I show that the results of this lack of uniformity are not always reasonable. On one hand, "innocent" victims do not have a de facto ability to sue anyone for their damage and are denied the right to file claims against insurers due to a narrow interpretation of the law, though their injury could have been interpreted, even if narrowly, as coverd by the law. On the other hand, people who are not "innocent" and violated the basic rules of driving (such as driving without a driving license, insurance coverage, or permission; or using a vehicle as a weapon, or to commit a crime) and were injured, may file claims both within the framework of the law or outside it. This result is not only unjust; it is also inconsistent with the social purpose of the law and with the policy whereby criminals should not benefit from their actions, a policy that reflects a public interest of utmost importance.

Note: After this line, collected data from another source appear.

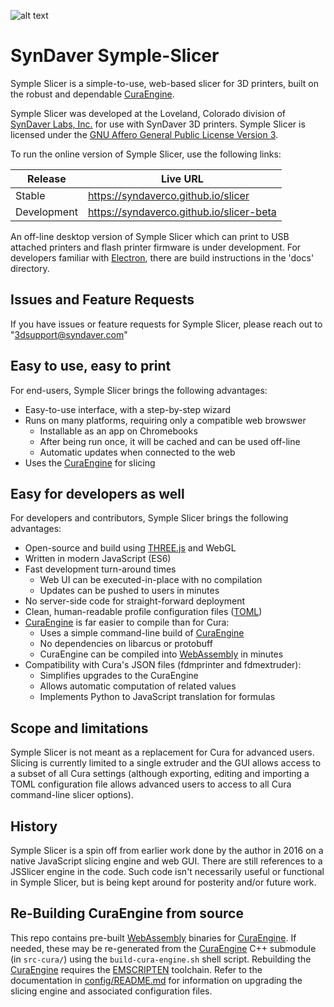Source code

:![alt text][logo]

SynDaver Symple-Slicer
======================

Symple Slicer is a simple-to-use, web-based slicer for 3D printers,
built on the robust and dependable [CuraEngine].

Symple Slicer was developed at the Loveland, Colorado division of
[SynDaver Labs, Inc.] for use with SynDaver 3D printers. Symple Slicer
is licensed under the [GNU Affero General Public License Version 3].

To run the online version of Symple Slicer, use the following links:

| Release     | Live URL                                 |
|-------------|------------------------------------------|
| Stable      | https://syndaverco.github.io/slicer      |
| Development | https://syndaverco.github.io/slicer-beta |

An off-line desktop version of Symple Slicer which can print to USB
attached printers and flash printer firmware is under development. For
developers familiar with [Electron], there are build instructions in
the 'docs' directory.

Issues and Feature Requests
---------------------------

If you have issues or feature requests for Symple Slicer, please reach out to "3dsupport@syndaver.com"

Easy to use, easy to print
--------------------------

For end-users, Symple Slicer brings the following advantages:

- Easy-to-use interface, with a step-by-step wizard 
- Runs on many platforms, requiring only a compatible web browswer
   - Installable as an app on Chromebooks
   - After being run once, it will be cached and can be used off-line
   - Automatic updates when connected to the web
- Uses the [CuraEngine] for slicing

Easy for developers as well
---------------------------

For developers and contributors, Symple Slicer brings the following
advantages:

- Open-source and build using [THREE.js] and WebGL
- Written in modern JavaScript (ES6)
- Fast development turn-around times
   - Web UI can be executed-in-place with no compilation
   - Updates can be pushed to users in minutes
- No server-side code for straight-forward deployment
- Clean, human-readable profile configuration files ([TOML])
- [CuraEngine] is far easier to compile than for Cura:
   - Uses a simple command-line build of [CuraEngine]
   - No dependencies on libarcus or protobuff
   - CuraEngine can be compiled into [WebAssembly] in minutes
- Compatibility with Cura's JSON files (fdmprinter and fdmextruder):
   - Simplifies upgrades to the CuraEngine
   - Allows automatic computation of related values
   - Implements Python to JavaScript translation for formulas

Scope and limitations
---------------------

Symple Slicer is not meant as a replacement for Cura for advanced
users. Slicing is currently limited to a single extruder and the
GUI allows access to a subset of all Cura settings (although
exporting, editing and importing a TOML configuration file allows
advanced users to access to all Cura command-line slicer options).

History
-------

Symple Slicer is a spin off from earlier work done by the author
in 2016 on a native JavaScript slicing engine and web GUI. There
are still references to a JSSlicer engine in the code. Such code
isn't necessarily useful or functional in Symple Slicer, but is
being kept around for posterity and/or future work.

Re-Building CuraEngine from source
----------------------------------

This repo contains pre-built [WebAssembly] binaries for [CuraEngine].
If needed, these may be re-generated from the [CuraEngine] C++
submodule (in `src-cura/`) using the `build-cura-engine.sh` shell
script. Rebuilding the [CuraEngine] requires the [EMSCRIPTEN]
toolchain. Refer to the documentation in [config/README.md] for
information on upgrading the slicing engine and associated
configuration files.

[THREE.js]: https://threejs.org
[EMSCRIPTEN]: https://emscripten.org
[CuraEngine]: https://github.com/Ultimaker/CuraEngine
[GNU Affero General Public License Version 3]: https://github.com/SynDaverCO/symple-slicer/raw/master/LICENSE.txt
[config/README.md]: https://github.com/SynDaverCO/symple-slicer/blob/master/config/README.md
[SynDaver Labs, Inc.]: https://syndaver.com
[WebAssembly]: https://webassembly.org
[TOML]: https://en.wikipedia.org/wiki/TOML
[Electron]: https://www.electronjs.org/

[logo]: https://github.com/SynDaverCO/symple-slicer/raw/master/src-app/images/screenshot.png "SynDaver Symple Slicer"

I show that the lack of uniformity produces results that harm "innocent" victims who were injured in carjacking incidents. If they are not covered by the law, then contrary to the principle of loss distribution, these victims cannot sue any other party de facto, so that the damage is allowed to remain where it fell. In light of the new Israeli Supreme Court interpretation, these injured parties face a hopeless situation in which the law does not apply to them. Such an interpretation is also inconsistent with the general tendency to increase the rights of the victims, including in civil law, particularly when the option to file a civil suit is not available to them. By contrast, injured parties that are not "innocent" and violate the basic rules of the driving act are often compensated by virtue of the law. Moreover, drivers who are not "innocent" and do not qualify under the Road Accident Victims Compensation Law still have the alternative of filing a claim under the Tort Law Ordinance, which in some respects is even better than filing a claim under the Road Accident Victims Compensation Law. I offer other interpretations that could change the outcome for "innocent" parties injured in carjacking incidents.
Note: Downloadable document is in Hebrew.